### [WORK TO COMPLETE]
Of all the lines in the entries below, give again exactly those starting at the line containing "npm does not" and ending at the line containing "- Frontend interface: http://localhost:3001", both ends included, and no others.

### [GIVEN ENTRIES]
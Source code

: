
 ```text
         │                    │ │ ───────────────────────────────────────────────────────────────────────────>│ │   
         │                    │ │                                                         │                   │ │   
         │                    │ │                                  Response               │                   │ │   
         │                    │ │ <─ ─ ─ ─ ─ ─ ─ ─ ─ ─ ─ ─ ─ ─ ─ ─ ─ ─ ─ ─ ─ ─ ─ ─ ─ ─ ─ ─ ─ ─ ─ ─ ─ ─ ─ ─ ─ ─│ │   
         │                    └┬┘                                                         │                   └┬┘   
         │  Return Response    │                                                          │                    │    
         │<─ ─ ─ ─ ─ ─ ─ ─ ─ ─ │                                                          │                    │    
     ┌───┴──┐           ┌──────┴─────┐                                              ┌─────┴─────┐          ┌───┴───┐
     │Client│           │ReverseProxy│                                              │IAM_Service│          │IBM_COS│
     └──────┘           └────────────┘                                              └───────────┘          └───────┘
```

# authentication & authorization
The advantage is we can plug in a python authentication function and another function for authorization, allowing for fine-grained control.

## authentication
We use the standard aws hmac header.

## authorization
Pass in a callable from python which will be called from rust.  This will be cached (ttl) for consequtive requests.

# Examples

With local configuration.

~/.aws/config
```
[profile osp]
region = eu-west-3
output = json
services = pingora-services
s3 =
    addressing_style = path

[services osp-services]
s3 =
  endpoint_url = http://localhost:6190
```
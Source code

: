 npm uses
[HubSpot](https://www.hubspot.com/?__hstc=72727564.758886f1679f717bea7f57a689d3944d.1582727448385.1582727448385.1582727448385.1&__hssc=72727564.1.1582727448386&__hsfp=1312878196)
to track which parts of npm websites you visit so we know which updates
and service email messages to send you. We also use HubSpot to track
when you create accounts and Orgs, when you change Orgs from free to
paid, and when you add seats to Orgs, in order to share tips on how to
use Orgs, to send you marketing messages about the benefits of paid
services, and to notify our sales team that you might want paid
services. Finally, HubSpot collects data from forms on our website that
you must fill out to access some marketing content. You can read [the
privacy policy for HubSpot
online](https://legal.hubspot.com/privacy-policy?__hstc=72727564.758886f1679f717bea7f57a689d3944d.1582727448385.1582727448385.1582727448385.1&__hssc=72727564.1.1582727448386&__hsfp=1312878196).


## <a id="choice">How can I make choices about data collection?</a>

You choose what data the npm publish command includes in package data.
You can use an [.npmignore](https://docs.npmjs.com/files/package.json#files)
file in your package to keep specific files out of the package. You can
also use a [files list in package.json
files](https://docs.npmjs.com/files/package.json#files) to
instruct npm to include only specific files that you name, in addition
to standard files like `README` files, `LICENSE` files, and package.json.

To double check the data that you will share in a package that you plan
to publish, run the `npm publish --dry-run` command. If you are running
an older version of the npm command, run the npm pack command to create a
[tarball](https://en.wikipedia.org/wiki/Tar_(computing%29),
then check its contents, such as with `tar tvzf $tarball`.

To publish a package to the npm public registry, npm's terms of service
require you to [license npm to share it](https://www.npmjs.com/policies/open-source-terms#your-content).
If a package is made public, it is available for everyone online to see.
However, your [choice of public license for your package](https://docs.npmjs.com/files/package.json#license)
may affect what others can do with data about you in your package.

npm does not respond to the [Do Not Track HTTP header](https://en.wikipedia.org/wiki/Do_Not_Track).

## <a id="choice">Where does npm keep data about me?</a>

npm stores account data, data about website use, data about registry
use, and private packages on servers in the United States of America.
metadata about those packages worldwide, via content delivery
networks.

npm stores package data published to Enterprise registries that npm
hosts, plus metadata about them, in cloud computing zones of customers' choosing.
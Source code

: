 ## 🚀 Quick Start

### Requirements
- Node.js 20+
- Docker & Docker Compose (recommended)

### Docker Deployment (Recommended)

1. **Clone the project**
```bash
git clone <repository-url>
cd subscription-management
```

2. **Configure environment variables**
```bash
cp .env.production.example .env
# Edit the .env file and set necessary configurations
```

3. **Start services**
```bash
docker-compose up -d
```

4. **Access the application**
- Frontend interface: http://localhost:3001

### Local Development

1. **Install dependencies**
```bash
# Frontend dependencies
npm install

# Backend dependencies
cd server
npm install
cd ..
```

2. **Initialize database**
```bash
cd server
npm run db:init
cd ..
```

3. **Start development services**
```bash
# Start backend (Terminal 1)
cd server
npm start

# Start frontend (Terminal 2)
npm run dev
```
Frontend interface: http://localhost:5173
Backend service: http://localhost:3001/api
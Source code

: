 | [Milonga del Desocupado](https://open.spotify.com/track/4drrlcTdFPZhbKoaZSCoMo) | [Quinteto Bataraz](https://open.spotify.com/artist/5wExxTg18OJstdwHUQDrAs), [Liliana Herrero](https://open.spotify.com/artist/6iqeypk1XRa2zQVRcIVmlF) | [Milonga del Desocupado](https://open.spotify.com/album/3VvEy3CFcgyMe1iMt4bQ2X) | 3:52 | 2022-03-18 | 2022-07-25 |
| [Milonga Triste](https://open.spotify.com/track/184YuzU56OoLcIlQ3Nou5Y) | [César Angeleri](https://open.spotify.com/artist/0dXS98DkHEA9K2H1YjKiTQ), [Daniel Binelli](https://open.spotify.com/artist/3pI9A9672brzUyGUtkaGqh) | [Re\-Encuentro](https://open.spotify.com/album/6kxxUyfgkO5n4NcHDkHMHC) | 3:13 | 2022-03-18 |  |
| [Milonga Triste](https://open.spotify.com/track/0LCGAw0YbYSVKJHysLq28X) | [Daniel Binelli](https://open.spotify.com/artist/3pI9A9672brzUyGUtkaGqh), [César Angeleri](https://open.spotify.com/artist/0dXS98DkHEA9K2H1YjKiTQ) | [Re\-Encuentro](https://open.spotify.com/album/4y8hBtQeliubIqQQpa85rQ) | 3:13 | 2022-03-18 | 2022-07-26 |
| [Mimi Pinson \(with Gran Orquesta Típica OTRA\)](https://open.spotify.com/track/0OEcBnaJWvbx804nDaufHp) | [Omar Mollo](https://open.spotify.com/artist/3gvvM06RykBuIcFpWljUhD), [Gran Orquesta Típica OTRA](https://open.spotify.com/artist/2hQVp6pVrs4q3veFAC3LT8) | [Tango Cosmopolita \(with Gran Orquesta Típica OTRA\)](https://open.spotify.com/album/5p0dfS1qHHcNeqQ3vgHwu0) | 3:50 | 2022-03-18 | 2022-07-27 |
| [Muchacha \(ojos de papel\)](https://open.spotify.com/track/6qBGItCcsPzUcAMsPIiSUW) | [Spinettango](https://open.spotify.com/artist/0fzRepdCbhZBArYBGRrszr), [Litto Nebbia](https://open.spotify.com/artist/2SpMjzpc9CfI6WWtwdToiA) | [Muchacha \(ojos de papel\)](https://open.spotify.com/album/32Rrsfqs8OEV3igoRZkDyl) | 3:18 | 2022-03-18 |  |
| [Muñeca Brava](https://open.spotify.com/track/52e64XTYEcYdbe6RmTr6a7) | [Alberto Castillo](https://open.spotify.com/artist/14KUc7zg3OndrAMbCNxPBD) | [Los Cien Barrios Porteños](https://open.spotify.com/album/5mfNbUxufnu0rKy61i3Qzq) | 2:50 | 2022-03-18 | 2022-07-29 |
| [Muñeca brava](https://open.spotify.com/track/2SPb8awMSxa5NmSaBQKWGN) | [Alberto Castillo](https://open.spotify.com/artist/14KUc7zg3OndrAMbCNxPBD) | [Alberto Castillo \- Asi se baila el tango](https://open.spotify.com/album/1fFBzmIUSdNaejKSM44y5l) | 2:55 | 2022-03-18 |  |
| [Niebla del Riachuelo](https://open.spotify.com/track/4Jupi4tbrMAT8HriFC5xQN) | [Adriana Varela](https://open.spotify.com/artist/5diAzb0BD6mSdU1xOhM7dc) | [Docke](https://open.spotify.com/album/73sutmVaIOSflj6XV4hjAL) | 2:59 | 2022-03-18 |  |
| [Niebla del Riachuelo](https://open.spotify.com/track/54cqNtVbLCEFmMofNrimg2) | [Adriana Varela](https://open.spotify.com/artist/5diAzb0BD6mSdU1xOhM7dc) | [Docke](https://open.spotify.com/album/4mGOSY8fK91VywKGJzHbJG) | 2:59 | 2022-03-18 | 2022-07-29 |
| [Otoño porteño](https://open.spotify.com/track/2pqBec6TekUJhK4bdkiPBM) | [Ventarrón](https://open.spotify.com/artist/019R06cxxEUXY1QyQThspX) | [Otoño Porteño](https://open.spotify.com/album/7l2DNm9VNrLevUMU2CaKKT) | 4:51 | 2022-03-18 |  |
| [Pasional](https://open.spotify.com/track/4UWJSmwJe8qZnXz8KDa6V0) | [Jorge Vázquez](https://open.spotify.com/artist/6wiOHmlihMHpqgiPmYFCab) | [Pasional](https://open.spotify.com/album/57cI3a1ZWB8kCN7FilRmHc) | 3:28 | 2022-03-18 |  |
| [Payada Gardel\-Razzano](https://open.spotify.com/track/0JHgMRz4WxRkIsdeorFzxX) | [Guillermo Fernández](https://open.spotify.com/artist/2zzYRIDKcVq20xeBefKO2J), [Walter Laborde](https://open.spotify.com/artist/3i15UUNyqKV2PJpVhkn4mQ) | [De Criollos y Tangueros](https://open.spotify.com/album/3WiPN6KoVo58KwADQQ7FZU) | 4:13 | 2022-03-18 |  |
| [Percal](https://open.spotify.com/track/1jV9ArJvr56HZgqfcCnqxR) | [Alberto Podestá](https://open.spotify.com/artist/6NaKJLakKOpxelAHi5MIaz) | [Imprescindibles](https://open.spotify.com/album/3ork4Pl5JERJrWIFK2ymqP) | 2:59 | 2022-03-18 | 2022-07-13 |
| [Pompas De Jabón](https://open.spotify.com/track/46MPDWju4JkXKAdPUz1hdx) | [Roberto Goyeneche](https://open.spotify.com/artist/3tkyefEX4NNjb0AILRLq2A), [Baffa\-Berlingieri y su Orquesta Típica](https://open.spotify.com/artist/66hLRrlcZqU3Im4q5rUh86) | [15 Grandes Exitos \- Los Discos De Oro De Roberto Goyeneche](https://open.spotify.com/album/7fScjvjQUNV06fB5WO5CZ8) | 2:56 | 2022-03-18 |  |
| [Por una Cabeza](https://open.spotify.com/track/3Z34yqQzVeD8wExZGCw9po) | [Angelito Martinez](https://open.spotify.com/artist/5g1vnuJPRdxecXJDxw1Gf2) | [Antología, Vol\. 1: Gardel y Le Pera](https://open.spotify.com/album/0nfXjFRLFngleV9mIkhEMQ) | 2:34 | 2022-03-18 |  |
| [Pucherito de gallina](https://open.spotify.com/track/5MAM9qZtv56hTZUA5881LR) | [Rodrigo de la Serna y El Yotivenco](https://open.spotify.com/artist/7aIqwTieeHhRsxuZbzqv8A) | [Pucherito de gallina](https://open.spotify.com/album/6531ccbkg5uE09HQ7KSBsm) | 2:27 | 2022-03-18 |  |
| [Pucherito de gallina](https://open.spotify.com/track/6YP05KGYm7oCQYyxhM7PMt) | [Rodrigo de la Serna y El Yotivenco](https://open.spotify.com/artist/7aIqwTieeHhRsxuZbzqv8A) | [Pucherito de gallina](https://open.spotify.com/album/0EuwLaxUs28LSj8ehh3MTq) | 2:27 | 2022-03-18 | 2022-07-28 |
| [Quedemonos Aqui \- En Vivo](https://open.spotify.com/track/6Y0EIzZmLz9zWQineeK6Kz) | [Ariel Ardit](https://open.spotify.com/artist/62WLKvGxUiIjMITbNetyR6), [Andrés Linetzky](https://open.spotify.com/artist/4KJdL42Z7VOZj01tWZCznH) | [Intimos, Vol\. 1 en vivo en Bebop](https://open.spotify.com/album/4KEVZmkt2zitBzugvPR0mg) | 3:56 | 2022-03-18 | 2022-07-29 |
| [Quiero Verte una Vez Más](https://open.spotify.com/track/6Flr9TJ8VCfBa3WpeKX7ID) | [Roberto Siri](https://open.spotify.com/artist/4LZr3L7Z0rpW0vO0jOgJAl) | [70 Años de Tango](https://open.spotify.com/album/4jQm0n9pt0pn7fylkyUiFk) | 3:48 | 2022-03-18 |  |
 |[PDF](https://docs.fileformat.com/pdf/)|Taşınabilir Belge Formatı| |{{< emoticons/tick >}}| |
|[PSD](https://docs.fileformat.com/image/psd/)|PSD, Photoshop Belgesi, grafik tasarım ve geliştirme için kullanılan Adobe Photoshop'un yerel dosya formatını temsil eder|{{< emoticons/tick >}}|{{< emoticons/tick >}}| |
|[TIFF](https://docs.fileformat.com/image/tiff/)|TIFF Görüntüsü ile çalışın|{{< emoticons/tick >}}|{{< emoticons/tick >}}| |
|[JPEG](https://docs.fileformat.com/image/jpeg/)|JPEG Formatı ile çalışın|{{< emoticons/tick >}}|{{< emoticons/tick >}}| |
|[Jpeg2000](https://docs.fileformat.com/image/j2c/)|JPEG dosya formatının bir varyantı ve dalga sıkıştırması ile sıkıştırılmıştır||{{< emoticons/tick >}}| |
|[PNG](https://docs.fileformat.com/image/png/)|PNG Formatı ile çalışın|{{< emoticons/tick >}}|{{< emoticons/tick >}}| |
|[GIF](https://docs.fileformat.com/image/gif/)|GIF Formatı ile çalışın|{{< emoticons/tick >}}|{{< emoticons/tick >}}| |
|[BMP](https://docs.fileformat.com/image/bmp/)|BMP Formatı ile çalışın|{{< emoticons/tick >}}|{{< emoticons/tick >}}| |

### [RESPONSE TO THIS TASK]
npm does not respond to the [Do Not Track HTTP header](https://en.wikipedia.org/wiki/Do_Not_Track).

## <a id="choice">Where does npm keep data about me?</a>

npm stores account data, data about website use, data about registry
use, and private packages on servers in the United States of America.
metadata about those packages worldwide, via content delivery
networks.

npm stores package data published to Enterprise registries that npm
hosts, plus metadata about them, in cloud computing zones of customers' choosing.
Source code

: ## 🚀 Quick Start

### Requirements
- Node.js 20+
- Docker & Docker Compose (recommended)

### Docker Deployment (Recommended)

1. **Clone the project**
```bash
git clone <repository-url>
cd subscription-management
```

2. **Configure environment variables**
```bash
cp .env.production.example .env
# Edit the .env file and set necessary configurations
```

3. **Start services**
```bash
docker-compose up -d
```

4. **Access the application**
- Frontend interface: http://localhost:3001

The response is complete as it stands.